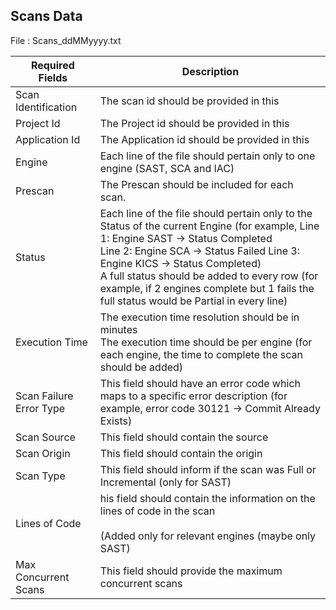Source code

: ## Scans Data

File : Scans_ddMMyyyy.txt

| Required Fields         | Description                                                                                                                                                                                                                                                                                                                                                               |
| ----------------------- | ------------------------------------------------------------------------------------------------------------------------------------------------------------------------------------------------------------------------------------------------------------------------------------------------------------------------------------------------------------------------- |
| Scan Identification     | The scan id should be provided in this   |
| Project Id              | The Project id should be provided in this  |
| Application Id          | The Application id should be provided in this  |
| Engine                  | Each line of the file should pertain only to one engine (SAST, SCA and IAC)|
| Prescan                 | The Prescan should be included for each scan.|
| Status                  | Each line of the file should pertain only to the Status of the current Engine (for example, Line 1: Engine SAST → Status Completed<br>Line 2: Engine SCA → Status Failed            Line 3: Engine KICS → Status Completed)<br>A full status should be added to every row (for example, if 2 engines complete but 1 fails the full status would be Partial in every line) |
| Execution Time          | The execution time resolution should be in minutes<br>The execution time should be per engine (for each engine, the time to complete the scan should be added) |
| Scan Failure Error Type | This field should have an error code which maps to a specific error description (for example,  error code 30121 → Commit Already Exists)|
| Scan Source             | This field should contain the source |
| Scan Origin             | This field should contain the origin |
| Scan Type               | This field should inform if the scan was Full or Incremental (only for SAST)  |
| Lines of Code           | his field should contain the information on the lines of code in the scan<br><br>(Added only for relevant engines (maybe only SAST) |
| Max Concurrent Scans    | This field should provide the maximum concurrent scans   |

- - -

- **EXERCISE DETAILS**: Above this instruction are the records; retype exactly the lines from the one containing "The Project id" up to and including the one containing "the source |".

- **FINISHED EXERCISE**:
| Project Id              | The Project id should be provided in this  |
| Application Id          | The Application id should be provided in this  |
| Engine                  | Each line of the file should pertain only to one engine (SAST, SCA and IAC)|
| Prescan                 | The Prescan should be included for each scan.|
| Status                  | Each line of the file should pertain only to the Status of the current Engine (for example, Line 1: Engine SAST → Status Completed<br>Line 2: Engine SCA → Status Failed            Line 3: Engine KICS → Status Completed)<br>A full status should be added to every row (for example, if 2 engines complete but 1 fails the full status would be Partial in every line) |
| Execution Time          | The execution time resolution should be in minutes<br>The execution time should be per engine (for each engine, the time to complete the scan should be added) |
| Scan Failure Error Type | This field should have an error code which maps to a specific error description (for example,  error code 30121 → Commit Already Exists)|
| Scan Source             | This field should contain the source |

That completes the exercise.